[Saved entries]
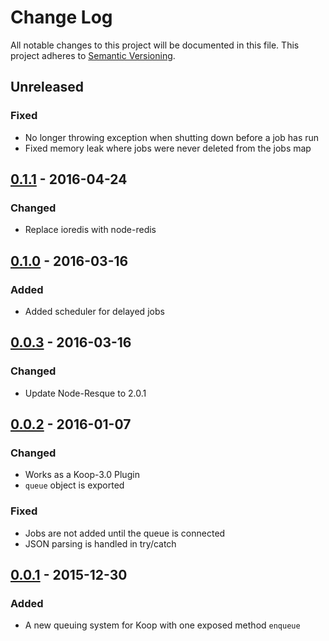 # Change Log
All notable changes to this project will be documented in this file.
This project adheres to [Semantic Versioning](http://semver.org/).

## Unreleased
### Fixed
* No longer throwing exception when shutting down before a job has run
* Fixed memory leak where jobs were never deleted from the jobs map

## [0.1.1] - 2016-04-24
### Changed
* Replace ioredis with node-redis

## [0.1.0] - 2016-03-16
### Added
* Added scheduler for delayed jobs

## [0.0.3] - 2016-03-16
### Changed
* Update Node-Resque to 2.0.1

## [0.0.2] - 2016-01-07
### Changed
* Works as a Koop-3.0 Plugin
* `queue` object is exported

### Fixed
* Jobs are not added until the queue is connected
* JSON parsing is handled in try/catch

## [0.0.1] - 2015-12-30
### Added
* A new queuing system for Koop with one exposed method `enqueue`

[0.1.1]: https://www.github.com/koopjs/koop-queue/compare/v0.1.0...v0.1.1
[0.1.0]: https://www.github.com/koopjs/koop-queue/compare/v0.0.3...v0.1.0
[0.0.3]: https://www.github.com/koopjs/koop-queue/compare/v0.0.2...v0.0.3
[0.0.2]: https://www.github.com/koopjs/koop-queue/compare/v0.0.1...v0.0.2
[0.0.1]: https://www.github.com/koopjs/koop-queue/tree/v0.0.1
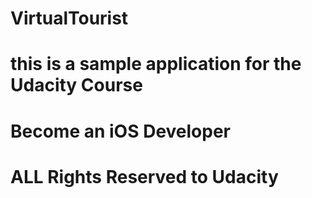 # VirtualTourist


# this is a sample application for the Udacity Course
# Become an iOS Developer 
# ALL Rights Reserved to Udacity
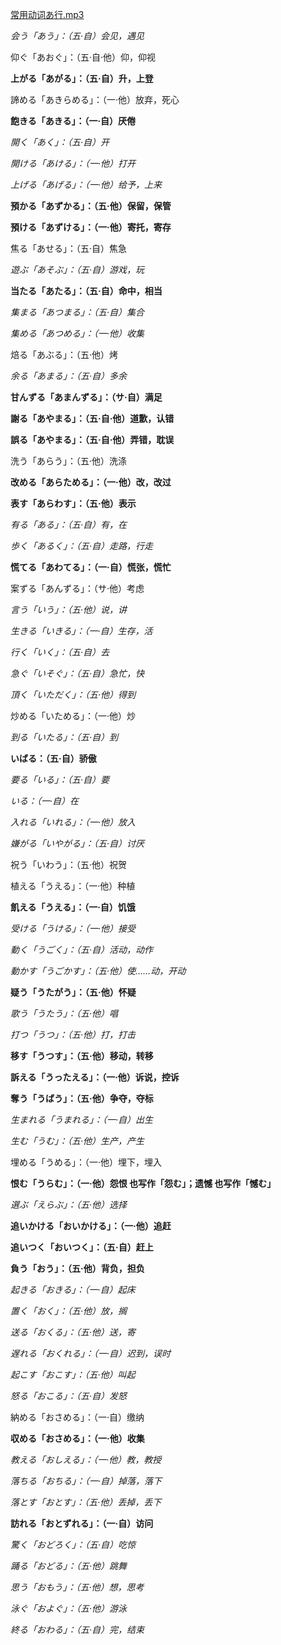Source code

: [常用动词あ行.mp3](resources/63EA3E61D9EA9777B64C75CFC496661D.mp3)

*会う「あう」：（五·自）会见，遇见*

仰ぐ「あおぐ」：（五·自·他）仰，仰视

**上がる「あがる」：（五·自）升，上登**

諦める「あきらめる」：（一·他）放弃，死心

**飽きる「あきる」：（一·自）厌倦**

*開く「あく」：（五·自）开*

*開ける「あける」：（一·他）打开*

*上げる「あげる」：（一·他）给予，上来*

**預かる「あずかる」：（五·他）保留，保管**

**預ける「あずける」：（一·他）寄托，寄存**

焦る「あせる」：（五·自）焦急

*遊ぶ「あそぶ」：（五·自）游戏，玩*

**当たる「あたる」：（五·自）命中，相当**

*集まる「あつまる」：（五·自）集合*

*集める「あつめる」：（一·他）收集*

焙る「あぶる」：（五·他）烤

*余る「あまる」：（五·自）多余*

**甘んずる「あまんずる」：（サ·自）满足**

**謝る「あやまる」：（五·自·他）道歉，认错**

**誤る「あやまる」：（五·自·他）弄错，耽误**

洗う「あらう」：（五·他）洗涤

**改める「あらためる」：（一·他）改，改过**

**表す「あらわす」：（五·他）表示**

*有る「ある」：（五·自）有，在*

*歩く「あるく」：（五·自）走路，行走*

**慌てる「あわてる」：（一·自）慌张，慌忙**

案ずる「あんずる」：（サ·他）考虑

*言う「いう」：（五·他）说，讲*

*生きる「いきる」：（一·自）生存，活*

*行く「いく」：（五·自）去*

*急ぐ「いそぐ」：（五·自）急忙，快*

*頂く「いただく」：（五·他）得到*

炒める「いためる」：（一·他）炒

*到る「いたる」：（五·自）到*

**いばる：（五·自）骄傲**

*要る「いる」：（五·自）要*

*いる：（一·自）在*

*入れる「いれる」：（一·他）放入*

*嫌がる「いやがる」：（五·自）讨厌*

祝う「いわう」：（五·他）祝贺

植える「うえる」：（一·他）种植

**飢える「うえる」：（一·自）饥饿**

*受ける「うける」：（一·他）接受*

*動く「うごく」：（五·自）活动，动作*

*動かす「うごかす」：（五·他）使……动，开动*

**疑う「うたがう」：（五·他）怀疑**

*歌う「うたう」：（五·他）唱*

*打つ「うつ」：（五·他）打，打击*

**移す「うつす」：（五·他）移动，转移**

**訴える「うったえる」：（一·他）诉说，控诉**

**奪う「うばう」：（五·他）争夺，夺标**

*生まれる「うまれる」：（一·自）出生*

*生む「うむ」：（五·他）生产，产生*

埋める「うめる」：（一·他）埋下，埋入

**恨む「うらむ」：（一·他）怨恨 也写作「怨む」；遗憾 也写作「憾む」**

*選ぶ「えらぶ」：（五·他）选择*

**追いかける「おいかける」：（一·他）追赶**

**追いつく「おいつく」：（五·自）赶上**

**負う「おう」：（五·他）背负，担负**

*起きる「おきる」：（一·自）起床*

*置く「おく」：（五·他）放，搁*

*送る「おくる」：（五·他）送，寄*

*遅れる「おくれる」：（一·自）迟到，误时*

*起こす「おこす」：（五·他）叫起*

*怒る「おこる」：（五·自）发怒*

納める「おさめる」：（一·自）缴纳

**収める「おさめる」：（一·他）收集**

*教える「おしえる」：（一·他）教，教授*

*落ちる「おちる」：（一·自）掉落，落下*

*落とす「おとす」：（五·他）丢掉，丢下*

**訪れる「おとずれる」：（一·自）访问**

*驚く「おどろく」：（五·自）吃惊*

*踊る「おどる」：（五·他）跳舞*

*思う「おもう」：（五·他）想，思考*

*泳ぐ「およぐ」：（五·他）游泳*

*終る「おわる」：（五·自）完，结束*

### Activity
Could you print all the entries exactly as they stand, with the pictures left out?

### Answer space
 # Change Log
All notable changes to this project will be documented in this file.
This project adheres to [Semantic Versioning](http://semver.org/).

## Unreleased
### Fixed
* No longer throwing exception when shutting down before a job has run
* Fixed memory leak where jobs were never deleted from the jobs map

## [0.1.1] - 2016-04-24
### Changed
* Replace ioredis with node-redis

## [0.1.0] - 2016-03-16
### Added
* Added scheduler for delayed jobs

## [0.0.3] - 2016-03-16
### Changed
* Update Node-Resque to 2.0.1

## [0.0.2] - 2016-01-07
### Changed
* Works as a Koop-3.0 Plugin
* `queue` object is exported

### Fixed
* Jobs are not added until the queue is connected
* JSON parsing is handled in try/catch

## [0.0.1] - 2015-12-30
### Added
* A new queuing system for Koop with one exposed method `enqueue`

[0.1.1]: https://www.github.com/koopjs/koop-queue/compare/v0.1.0...v0.1.1
[0.1.0]: https://www.github.com/koopjs/koop-queue/compare/v0.0.3...v0.1.0
[0.0.3]: https://www.github.com/koopjs/koop-queue/compare/v0.0.2...v0.0.3
[0.0.2]: https://www.github.com/koopjs/koop-queue/compare/v0.0.1...v0.0.2
[0.0.1]: https://www.github.com/koopjs/koop-queue/tree/v0.0.1
 # VirtualTourist


# this is a sample application for the Udacity Course
# Become an iOS Developer 
# ALL Rights Reserved to Udacity
Source code

: [常用动词あ行.mp3](resources/63EA3E61D9EA9777B64C75CFC496661D.mp3)

*会う「あう」：（五·自）会见，遇见*

仰ぐ「あおぐ」：（五·自·他）仰，仰视

**上がる「あがる」：（五·自）升，上登**

諦める「あきらめる」：（一·他）放弃，死心

**飽きる「あきる」：（一·自）厌倦**

*開く「あく」：（五·自）开*

*開ける「あける」：（一·他）打开*

*上げる「あげる」：（一·他）给予，上来*

**預かる「あずかる」：（五·他）保留，保管**

**預ける「あずける」：（一·他）寄托，寄存**

焦る「あせる」：（五·自）焦急

*遊ぶ「あそぶ」：（五·自）游戏，玩*

**当たる「あたる」：（五·自）命中，相当**

*集まる「あつまる」：（五·自）集合*

*集める「あつめる」：（一·他）收集*

焙る「あぶる」：（五·他）烤

*余る「あまる」：（五·自）多余*

**甘んずる「あまんずる」：（サ·自）满足**

**謝る「あやまる」：（五·自·他）道歉，认错**

**誤る「あやまる」：（五·自·他）弄错，耽误**

洗う「あらう」：（五·他）洗涤

**改める「あらためる」：（一·他）改，改过**

**表す「あらわす」：（五·他）表示**

*有る「ある」：（五·自）有，在*

*歩く「あるく」：（五·自）走路，行走*

**慌てる「あわてる」：（一·自）慌张，慌忙**

案ずる「あんずる」：（サ·他）考虑

*言う「いう」：（五·他）说，讲*

*生きる「いきる」：（一·自）生存，活*

*行く「いく」：（五·自）去*

*急ぐ「いそぐ」：（五·自）急忙，快*

*頂く「いただく」：（五·他）得到*

炒める「いためる」：（一·他）炒

*到る「いたる」：（五·自）到*

**いばる：（五·自）骄傲**

*要る「いる」：（五·自）要*

*いる：（一·自）在*

*入れる「いれる」：（一·他）放入*

*嫌がる「いやがる」：（五·自）讨厌*

祝う「いわう」：（五·他）祝贺

植える「うえる」：（一·他）种植

**飢える「うえる」：（一·自）饥饿**

*受ける「うける」：（一·他）接受*

*動く「うごく」：（五·自）活动，动作*

*動かす「うごかす」：（五·他）使……动，开动*

**疑う「うたがう」：（五·他）怀疑**

*歌う「うたう」：（五·他）唱*

*打つ「うつ」：（五·他）打，打击*

**移す「うつす」：（五·他）移动，转移**

**訴える「うったえる」：（一·他）诉说，控诉**

**奪う「うばう」：（五·他）争夺，夺标**

*生まれる「うまれる」：（一·自）出生*

*生む「うむ」：（五·他）生产，产生*

埋める「うめる」：（一·他）埋下，埋入

**恨む「うらむ」：（一·他）怨恨 也写作「怨む」；遗憾 也写作「憾む」**

*選ぶ「えらぶ」：（五·他）选择*

**追いかける「おいかける」：（一·他）追赶**

**追いつく「おいつく」：（五·自）赶上**

**負う「おう」：（五·他）背负，担负**

*起きる「おきる」：（一·自）起床*

*置く「おく」：（五·他）放，搁*

*送る「おくる」：（五·他）送，寄*

*遅れる「おくれる」：（一·自）迟到，误时*

*起こす「おこす」：（五·他）叫起*

*怒る「おこる」：（五·自）发怒*

納める「おさめる」：（一·自）缴纳

**収める「おさめる」：（一·他）收集**

*教える「おしえる」：（一·他）教，教授*

*落ちる「おちる」：（一·自）掉落，落下*

*落とす「おとす」：（五·他）丢掉，丢下*

**訪れる「おとずれる」：（一·自）访问**

*驚く「おどろく」：（五·自）吃惊*

*踊る「おどる」：（五·他）跳舞*

*思う「おもう」：（五·他）想，思考*

*泳ぐ「およぐ」：（五·他）游泳*

*終る「おわる」：（五·自）完，结束*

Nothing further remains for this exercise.